· Features

Another reason for slimming down

If there is one resolution HRDs should make this year, it is to rethink their health programmes.

This is the month when all those new year resolutions about losing a bit of weight begin to weaken. As a regular gym-goer, I'm used to seeing plenty of new faces in January. They arrive wearing their pristine tracksuits, and are soon pounding the treadmills, breaking sweat and gritting their teeth, determined to make a difference this year. By the end of the month, however, their ranks tend to thin out.

As a homeworker I can find the time to slip out to the gym but many big companies these days have their own gyms, or at least subsidised gym membership. Employers are starting to buy in to health once more and not before time.

I say "once more" because there was a time during the 1930s when no self- respecting large employer would have been without its sports and social club and playing fields. Many of these playing fields were sold off during the mergers of the 1990s when companies became focused on extracting more work from employees. At the same time work was changing with more desk-jobs and less manual labour.

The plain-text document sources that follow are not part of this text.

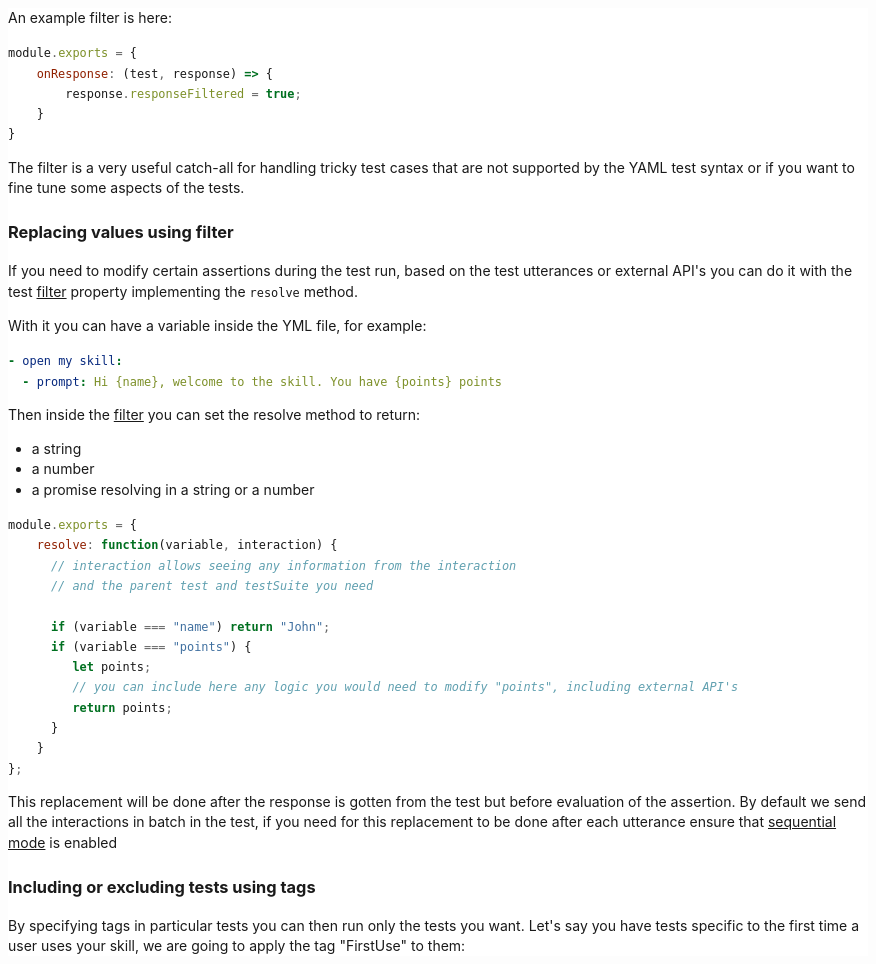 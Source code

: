 An example filter is here:
```js
module.exports = {
    onResponse: (test, response) => {
        response.responseFiltered = true;
    }
}
```

The filter is a very useful catch-all for handling tricky test cases that are not supported by the YAML test syntax or if you want to fine tune some aspects of the tests.

### Replacing values using filter
If you need to modify certain assertions during the test run, based on the test utterances or external API's you can do it with
the test [filter](#filtering-during-test) property implementing the `resolve` method.

With it you can have a variable inside the YML file, for example:
```yml
- open my skill:
  - prompt: Hi {name}, welcome to the skill. You have {points} points
```

Then inside the [filter](#filtering-during-test) you can set the resolve method to return:
 - a string
 - a number
 - a promise resolving in a string or a number

```js
module.exports = {
    resolve: function(variable, interaction) {
      // interaction allows seeing any information from the interaction
      // and the parent test and testSuite you need

      if (variable === "name") return "John";
      if (variable === "points") {
         let points;
         // you can include here any logic you would need to modify "points", including external API's
         return points;
      }
    }
};

```

This replacement will be done after the response is gotten from the test but before evaluation of the assertion. By default we send all the interactions
in batch in the test, if you need for this replacement to be done after each utterance ensure that [sequential mode](#batch-or-sequential-tests) is enabled

### Including or excluding tests using tags

By specifying tags in particular tests you can then run only the tests you want. Let's say you have tests specific to the first time a user uses your skill, we are going to apply the tag "FirstUse" to them:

Surely it was no coincidence that nationwide during this period we began to experience health problems associated with sedentary work. By 2005, obesity rates in England were the highest among the then 15 member states in the European Union.

A knock-on effect from obesity is rising levels of type-2 diabetes. The UK now has some 2.5 million people with diabetes and up to 500,000 who don't yet know they have the condition. At the same time life expectancy is improving, but that's not much cheer for employers who must share these health concerns since many will be experienced by their staff.

That's the thing about workplace health today. We used to concern ourselves with what was called 'occupational health,' typically associated with work such as vibration white finger, suffered by pneumatic drill operators, or asbestosis sometimes contracted by those working in the building trade. But because the divide between work and our domestic lives has been blurred as much as it has, is it sensible to think of health as something that should be left entirely to individuals?

Those January gym-goers are going to need a helping hand and most employers are perfectly placed to assist them. But this isn't a moral argument, it's a business argument. Extrapolating the national diabetes figures on a company-workforce scale, Paul Litchfield, the chief medical officer at BT, has estimated that among its 112,000 employees some 8,000 are suffering from diabetes, 2,000 of whom will be unaware of it.

His strategy has been to organise health interventions in specific campaigns within the company health programme, called Work-Fit. The programme has been running since 2005 when Litchfield noticed that someone in the company died of heart disease every two weeks. Most of the deaths, he noticed, were among middle-aged men, many of whom were overweight with poor exercise regimes. His response was to devise a dedicated weight loss and fitness programme.

Since the programme began, sickness absence rates have been reduced by more than a third, saving some £30 million a year on the sick pay bill. When other improvements covering recruitment, staff retention and productivity, for example, are taken in to account, Litchfield estimates the overall bottom line benefit for BT could be as much as £100 million since the beginning of the programme. This is for an outlay of not much more than £1 million.

So companies can make a difference to employee health and, when they do, the business benefits in productivity returns. If HR professionals can keep just one resolution this year, it should be to rethink their health programmes. In these tough times when many employers are seeking to slim down, there's more than one way to trim the fat.